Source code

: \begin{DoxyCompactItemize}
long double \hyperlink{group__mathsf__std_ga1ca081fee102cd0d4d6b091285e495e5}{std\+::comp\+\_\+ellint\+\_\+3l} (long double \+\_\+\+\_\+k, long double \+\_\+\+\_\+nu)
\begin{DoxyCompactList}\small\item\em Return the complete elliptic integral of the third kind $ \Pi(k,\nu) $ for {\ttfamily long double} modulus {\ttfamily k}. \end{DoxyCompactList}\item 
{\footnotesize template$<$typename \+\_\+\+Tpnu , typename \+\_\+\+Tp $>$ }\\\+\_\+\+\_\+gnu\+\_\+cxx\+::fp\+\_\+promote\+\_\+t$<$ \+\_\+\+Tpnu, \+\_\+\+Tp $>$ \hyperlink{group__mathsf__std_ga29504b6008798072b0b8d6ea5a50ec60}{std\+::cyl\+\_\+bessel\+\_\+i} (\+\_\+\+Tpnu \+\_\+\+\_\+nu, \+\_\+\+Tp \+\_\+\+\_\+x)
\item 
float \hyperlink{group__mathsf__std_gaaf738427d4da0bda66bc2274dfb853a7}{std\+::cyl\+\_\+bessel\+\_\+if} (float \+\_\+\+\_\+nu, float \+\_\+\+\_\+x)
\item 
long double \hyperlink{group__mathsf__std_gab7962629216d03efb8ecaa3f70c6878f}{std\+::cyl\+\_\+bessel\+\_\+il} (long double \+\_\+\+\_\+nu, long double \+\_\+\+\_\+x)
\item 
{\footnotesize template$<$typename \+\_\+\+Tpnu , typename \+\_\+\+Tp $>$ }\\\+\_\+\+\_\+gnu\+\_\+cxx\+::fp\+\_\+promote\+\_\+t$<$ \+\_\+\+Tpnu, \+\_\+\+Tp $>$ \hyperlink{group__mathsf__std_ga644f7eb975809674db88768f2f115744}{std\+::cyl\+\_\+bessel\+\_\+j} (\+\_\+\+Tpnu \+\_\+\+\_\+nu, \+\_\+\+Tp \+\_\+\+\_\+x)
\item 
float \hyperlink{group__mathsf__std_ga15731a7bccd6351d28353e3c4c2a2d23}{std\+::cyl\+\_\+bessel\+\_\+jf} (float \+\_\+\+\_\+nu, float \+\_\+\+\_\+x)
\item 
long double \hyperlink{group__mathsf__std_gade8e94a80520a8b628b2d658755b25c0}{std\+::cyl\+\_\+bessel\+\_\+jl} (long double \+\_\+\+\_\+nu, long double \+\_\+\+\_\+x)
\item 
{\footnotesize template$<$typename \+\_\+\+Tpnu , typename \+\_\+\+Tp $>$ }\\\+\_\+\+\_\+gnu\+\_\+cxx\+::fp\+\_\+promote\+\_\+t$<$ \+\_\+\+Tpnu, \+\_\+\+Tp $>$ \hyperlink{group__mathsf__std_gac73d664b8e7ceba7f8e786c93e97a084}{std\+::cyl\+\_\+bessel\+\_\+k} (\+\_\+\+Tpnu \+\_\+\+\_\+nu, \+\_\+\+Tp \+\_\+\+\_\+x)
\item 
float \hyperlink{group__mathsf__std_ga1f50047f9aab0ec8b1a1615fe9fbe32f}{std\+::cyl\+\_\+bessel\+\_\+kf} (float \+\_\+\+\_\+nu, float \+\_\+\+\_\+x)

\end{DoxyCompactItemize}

## TASK DESCRIPTION
Wherever the word "typename" turns up in the records, copy out the line it is on.

## THE COMPLETED TASK
{\footnotesize template$<$typename \+\_\+\+Tpnu , typename \+\_\+\+Tp $>$ }\\\+\_\+\+\_\+gnu\+\_\+cxx\+::fp\+\_\+promote\+\_\+t$<$ \+\_\+\+Tpnu, \+\_\+\+Tp $>$ \hyperlink{group__mathsf__std_ga29504b6008798072b0b8d6ea5a50ec60}{std\+::cyl\+\_\+bessel\+\_\+i} (\+\_\+\+Tpnu \+\_\+\+\_\+nu, \+\_\+\+Tp \+\_\+\+\_\+x)
{\footnotesize template$<$typename \+\_\+\+Tpnu , typename \+\_\+\+Tp $>$ }\\\+\_\+\+\_\+gnu\+\_\+cxx\+::fp\+\_\+promote\+\_\+t$<$ \+\_\+\+Tpnu, \+\_\+\+Tp $>$ \hyperlink{group__mathsf__std_ga644f7eb975809674db88768f2f115744}{std\+::cyl\+\_\+bessel\+\_\+j} (\+\_\+\+Tpnu \+\_\+\+\_\+nu, \+\_\+\+Tp \+\_\+\+\_\+x)
{\footnotesize template$<$typename \+\_\+\+Tpnu , typename \+\_\+\+Tp $>$ }\\\+\_\+\+\_\+gnu\+\_\+cxx\+::fp\+\_\+promote\+\_\+t$<$ \+\_\+\+Tpnu, \+\_\+\+Tp $>$ \hyperlink{group__mathsf__std_gac73d664b8e7ceba7f8e786c93e97a084}{std\+::cyl\+\_\+bessel\+\_\+k} (\+\_\+\+Tpnu \+\_\+\+\_\+nu, \+\_\+\+Tp \+\_\+\+\_\+x)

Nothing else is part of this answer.